計画研究
脳の発達において脳の大きさや形の重要な要因となる神経前駆細胞(NPC)の増殖と神経産生のタイミングの制御に、何らかの細胞間シグナリングが関与するのか、或いはもっぱら神経細胞自律的に決まっているのだろうか。ゼブラフィッシュ中脳視覚統合領域である視蓋の形成をモデルとして、この問題に取り組んだ。神経幹細胞、神経前駆細胞、神経細胞を可視化することにより、生きた胚の脳では、脳の基底側(外側)から細胞分裂を終えた神経細胞の産生が始まり、そこから脳室側(内側)に向けて産生された脳細胞が蓄積することを見いだした。
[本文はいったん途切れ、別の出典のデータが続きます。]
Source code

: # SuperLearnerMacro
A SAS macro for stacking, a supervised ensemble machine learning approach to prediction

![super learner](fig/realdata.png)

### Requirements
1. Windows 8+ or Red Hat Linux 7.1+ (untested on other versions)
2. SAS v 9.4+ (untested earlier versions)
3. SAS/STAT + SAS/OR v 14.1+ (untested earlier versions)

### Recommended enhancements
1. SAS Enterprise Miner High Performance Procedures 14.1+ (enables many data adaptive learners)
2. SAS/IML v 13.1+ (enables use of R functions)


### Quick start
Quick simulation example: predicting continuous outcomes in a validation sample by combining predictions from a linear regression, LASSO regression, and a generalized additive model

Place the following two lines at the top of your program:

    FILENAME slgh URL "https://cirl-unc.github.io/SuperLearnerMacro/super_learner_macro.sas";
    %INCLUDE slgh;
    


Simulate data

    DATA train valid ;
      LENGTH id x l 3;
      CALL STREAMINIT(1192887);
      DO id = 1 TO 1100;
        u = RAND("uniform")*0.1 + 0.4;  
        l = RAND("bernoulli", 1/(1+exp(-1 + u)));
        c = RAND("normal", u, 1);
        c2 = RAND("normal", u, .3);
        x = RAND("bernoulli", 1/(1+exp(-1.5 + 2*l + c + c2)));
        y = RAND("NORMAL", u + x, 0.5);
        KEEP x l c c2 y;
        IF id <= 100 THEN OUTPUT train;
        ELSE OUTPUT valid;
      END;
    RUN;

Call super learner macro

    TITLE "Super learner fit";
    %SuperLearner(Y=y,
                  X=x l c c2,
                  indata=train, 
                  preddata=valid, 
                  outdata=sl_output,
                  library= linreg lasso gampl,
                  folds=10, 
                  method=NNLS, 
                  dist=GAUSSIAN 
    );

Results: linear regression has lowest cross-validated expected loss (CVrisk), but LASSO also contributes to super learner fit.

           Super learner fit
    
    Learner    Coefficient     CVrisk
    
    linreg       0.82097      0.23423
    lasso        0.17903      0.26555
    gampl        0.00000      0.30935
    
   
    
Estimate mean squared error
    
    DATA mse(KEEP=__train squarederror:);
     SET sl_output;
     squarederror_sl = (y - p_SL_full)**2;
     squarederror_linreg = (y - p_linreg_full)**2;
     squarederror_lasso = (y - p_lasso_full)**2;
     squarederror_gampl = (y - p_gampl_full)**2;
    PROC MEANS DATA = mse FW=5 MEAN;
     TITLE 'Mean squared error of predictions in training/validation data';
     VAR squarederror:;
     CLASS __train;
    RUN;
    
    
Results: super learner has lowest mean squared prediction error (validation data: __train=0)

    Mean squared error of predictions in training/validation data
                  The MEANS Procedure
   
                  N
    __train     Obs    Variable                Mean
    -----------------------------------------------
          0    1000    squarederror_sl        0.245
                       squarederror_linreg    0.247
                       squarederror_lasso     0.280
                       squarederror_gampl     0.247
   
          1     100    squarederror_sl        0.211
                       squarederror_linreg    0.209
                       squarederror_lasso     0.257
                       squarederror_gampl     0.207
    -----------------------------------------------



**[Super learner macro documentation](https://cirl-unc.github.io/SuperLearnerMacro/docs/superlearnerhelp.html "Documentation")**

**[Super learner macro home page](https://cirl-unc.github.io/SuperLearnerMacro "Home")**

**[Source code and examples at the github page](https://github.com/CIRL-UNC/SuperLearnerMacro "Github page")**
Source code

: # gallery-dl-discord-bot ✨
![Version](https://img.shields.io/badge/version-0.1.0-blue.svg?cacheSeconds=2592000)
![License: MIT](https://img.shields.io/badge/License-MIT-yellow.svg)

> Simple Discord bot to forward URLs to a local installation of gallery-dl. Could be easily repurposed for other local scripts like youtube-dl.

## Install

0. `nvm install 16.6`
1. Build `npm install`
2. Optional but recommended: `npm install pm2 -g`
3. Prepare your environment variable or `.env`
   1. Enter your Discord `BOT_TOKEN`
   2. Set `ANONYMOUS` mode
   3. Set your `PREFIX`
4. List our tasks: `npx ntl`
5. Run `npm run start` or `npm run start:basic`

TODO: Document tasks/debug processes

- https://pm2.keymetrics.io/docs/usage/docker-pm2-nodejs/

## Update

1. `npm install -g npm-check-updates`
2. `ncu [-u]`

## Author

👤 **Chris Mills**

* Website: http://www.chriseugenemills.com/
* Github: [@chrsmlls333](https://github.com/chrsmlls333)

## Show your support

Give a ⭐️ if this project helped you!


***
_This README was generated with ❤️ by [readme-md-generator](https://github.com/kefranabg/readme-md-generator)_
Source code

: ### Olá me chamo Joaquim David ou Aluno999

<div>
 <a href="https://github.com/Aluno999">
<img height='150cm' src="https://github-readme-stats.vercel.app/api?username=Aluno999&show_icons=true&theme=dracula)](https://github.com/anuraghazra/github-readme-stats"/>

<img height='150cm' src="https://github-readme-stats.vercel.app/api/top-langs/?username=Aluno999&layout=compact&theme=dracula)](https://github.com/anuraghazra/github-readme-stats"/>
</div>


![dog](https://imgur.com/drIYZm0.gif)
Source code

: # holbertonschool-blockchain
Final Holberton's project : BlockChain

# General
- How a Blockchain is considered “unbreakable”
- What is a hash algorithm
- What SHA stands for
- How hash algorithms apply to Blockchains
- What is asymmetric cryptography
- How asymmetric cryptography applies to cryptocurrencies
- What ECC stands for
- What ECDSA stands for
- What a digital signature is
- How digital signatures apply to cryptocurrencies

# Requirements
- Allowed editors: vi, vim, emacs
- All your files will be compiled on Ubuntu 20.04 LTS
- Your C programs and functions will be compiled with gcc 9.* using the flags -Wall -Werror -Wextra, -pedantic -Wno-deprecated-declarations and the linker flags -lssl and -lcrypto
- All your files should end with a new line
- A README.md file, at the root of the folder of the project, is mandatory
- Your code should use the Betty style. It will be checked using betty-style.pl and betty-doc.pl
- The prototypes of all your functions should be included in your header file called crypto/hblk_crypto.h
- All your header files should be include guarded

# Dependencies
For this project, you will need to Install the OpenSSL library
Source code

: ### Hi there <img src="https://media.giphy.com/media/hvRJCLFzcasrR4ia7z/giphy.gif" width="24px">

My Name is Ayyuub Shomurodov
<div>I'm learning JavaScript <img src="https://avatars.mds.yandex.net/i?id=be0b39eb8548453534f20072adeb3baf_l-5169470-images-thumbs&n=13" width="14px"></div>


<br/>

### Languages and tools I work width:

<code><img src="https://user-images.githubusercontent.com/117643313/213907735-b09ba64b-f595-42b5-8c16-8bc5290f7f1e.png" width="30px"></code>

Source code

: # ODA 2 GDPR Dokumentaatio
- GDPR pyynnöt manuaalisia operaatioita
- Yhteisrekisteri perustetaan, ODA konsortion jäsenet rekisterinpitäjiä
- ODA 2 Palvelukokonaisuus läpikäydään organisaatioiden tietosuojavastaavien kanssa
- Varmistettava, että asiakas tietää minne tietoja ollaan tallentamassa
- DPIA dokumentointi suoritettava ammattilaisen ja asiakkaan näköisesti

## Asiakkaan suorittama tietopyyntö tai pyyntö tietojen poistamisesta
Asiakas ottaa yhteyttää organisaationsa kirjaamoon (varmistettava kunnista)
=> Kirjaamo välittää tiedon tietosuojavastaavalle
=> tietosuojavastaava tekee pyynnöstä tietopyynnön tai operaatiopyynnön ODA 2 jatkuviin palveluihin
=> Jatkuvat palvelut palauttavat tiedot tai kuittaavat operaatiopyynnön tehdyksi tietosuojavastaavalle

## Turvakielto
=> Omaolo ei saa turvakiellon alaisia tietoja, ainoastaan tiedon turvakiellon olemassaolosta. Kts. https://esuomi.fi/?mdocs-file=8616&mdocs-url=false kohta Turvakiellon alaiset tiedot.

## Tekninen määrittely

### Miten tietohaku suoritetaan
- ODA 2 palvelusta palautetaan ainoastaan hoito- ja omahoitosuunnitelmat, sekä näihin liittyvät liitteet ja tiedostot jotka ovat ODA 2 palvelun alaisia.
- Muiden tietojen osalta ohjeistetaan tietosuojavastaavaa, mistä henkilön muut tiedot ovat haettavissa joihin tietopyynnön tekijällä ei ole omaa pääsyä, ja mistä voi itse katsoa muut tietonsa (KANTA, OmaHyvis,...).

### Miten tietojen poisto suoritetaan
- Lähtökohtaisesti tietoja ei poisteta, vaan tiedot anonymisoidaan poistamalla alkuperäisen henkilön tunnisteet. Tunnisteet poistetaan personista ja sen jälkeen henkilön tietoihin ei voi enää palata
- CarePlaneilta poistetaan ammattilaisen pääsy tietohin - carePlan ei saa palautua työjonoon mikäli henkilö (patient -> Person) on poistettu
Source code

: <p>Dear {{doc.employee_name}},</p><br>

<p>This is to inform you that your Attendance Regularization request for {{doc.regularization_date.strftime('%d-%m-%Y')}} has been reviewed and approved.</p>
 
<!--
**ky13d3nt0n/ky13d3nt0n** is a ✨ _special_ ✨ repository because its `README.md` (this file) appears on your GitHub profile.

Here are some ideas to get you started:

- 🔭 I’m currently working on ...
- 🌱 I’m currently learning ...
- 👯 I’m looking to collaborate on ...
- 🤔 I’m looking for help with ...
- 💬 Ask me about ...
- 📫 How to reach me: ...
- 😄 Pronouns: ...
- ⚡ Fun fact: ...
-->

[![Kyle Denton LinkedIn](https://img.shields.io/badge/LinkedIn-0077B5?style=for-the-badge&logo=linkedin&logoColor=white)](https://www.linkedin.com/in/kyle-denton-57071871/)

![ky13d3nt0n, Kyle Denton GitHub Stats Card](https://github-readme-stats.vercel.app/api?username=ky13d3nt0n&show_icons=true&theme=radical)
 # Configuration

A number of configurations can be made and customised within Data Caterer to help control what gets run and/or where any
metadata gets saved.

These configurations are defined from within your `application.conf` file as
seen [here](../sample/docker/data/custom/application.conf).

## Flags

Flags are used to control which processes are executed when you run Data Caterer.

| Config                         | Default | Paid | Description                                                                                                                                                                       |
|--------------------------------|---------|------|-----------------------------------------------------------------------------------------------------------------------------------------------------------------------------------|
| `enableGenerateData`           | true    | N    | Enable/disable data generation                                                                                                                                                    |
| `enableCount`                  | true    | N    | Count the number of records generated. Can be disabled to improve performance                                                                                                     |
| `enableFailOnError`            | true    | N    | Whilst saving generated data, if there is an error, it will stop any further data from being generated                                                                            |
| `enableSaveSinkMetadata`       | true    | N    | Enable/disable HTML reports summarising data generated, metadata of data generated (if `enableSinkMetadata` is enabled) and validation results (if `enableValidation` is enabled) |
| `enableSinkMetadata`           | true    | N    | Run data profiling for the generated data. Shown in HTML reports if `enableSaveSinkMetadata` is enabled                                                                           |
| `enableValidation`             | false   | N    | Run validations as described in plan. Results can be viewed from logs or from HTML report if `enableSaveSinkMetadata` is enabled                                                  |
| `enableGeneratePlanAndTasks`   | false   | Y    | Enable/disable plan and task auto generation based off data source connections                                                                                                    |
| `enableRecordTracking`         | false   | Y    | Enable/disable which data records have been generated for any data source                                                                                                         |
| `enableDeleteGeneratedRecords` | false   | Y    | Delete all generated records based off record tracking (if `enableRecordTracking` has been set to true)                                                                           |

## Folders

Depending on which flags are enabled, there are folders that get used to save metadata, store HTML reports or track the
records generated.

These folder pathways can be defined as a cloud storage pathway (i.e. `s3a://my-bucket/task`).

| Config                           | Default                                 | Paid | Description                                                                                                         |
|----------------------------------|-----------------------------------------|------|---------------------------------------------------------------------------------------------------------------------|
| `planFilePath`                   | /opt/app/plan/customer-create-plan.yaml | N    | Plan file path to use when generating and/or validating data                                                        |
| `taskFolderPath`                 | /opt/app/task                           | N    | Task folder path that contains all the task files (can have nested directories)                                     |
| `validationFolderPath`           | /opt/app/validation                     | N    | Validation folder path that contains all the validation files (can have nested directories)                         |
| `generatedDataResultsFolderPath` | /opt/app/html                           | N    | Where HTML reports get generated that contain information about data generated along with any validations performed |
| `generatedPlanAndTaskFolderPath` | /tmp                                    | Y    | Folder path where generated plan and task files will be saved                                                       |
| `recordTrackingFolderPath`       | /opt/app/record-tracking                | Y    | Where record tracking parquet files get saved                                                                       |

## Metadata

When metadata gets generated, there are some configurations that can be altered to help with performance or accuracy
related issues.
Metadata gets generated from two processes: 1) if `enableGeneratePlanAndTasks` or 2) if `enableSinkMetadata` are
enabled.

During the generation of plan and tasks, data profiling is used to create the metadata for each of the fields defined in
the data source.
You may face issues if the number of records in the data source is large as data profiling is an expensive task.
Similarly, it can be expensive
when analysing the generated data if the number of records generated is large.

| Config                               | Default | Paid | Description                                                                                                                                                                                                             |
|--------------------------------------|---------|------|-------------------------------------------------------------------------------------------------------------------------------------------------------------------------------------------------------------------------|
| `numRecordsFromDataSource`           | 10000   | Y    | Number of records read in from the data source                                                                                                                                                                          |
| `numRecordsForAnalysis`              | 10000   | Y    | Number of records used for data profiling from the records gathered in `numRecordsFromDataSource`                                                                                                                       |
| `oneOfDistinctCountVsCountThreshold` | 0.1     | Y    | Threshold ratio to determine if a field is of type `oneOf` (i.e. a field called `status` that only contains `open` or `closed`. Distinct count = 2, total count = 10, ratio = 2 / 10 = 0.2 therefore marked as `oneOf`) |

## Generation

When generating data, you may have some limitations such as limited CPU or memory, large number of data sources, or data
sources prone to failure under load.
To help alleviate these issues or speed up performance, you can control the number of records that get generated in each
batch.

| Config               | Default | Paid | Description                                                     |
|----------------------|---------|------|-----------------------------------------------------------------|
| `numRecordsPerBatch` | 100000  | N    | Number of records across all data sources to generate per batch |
さらに神経前駆細胞のイメージングを行い、神経前駆細胞にはふたつの分裂様式があること、ひとつは基底側・脳室側間でのエレベーター運動の後に脳室側で分裂するタイプ、もう一つは基底側の神経層の近傍sub-basal領域にあって、移動を伴わずに分裂するタイプであり、後者の分裂だけが神経細胞の産生につながることを見出した。そして一過的に胚をErbBインヒビター処理することにより、sub-basal領域におけるNPCからの神経細胞の産生に、ErbBシグナルが直接的に関与すること、ErbBリガンドのうち膜型増殖因子NRG1 TypeIIがそのプロセスに関与していることを示し、脊椎動物の脳発生における神経分化には、 NRG1-ErbBシグナリングが関与することを明らかにした。一方NRG1はプロテアーゼによる細胞外ドメインの切断により制御されることが知られる。そこで、NRG1がいつどこで切断されるのか、切断はどのように制御されているのかを解明するため、 NRG1の切断活性を評価できるプローブを開発した。そしてこのプローブを用いて、NRG1の細胞外ドメイン切断がNRG1の時間的空間的な制御を担うことを証明した。
27年度が最終年度であるため、記入しない。